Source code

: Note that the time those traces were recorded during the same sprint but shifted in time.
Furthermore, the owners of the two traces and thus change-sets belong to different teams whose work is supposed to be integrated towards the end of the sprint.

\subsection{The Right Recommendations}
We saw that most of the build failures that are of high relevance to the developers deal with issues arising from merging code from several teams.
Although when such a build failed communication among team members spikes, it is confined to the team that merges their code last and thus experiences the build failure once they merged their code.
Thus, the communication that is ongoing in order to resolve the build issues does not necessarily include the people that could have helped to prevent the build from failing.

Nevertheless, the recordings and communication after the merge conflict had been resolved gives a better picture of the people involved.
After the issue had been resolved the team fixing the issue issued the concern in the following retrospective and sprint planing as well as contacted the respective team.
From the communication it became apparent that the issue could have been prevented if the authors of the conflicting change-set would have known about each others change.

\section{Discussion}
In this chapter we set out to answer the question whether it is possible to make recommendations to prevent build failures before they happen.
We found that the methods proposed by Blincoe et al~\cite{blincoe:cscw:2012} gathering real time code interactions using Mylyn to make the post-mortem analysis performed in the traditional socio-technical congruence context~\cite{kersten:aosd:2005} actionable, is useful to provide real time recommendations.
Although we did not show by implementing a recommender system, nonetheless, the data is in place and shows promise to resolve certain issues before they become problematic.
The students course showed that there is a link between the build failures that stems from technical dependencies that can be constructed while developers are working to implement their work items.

WHAT IS REQUIRED:
Word for word, copy all of the listing above.

ANSWER TO THIS EXERCISE:
Source code

: Note that the time those traces were recorded during the same sprint but shifted in time.
Furthermore, the owners of the two traces and thus change-sets belong to different teams whose work is supposed to be integrated towards the end of the sprint.

\subsection{The Right Recommendations}
We saw that most of the build failures that are of high relevance to the developers deal with issues arising from merging code from several teams.
Although when such a build failed communication among team members spikes, it is confined to the team that merges their code last and thus experiences the build failure once they merged their code.
Thus, the communication that is ongoing in order to resolve the build issues does not necessarily include the people that could have helped to prevent the build from failing.

Nevertheless, the recordings and communication after the merge conflict had been resolved gives a better picture of the people involved.
After the issue had been resolved the team fixing the issue issued the concern in the following retrospective and sprint planing as well as contacted the respective team.
From the communication it became apparent that the issue could have been prevented if the authors of the conflicting change-set would have known about each others change.

\section{Discussion}
In this chapter we set out to answer the question whether it is possible to make recommendations to prevent build failures before they happen.
We found that the methods proposed by Blincoe et al~\cite{blincoe:cscw:2012} gathering real time code interactions using Mylyn to make the post-mortem analysis performed in the traditional socio-technical congruence context~\cite{kersten:aosd:2005} actionable, is useful to provide real time recommendations.
Although we did not show by implementing a recommender system, nonetheless, the data is in place and shows promise to resolve certain issues before they become problematic.
The students course showed that there is a link between the build failures that stems from technical dependencies that can be constructed while developers are working to implement their work items.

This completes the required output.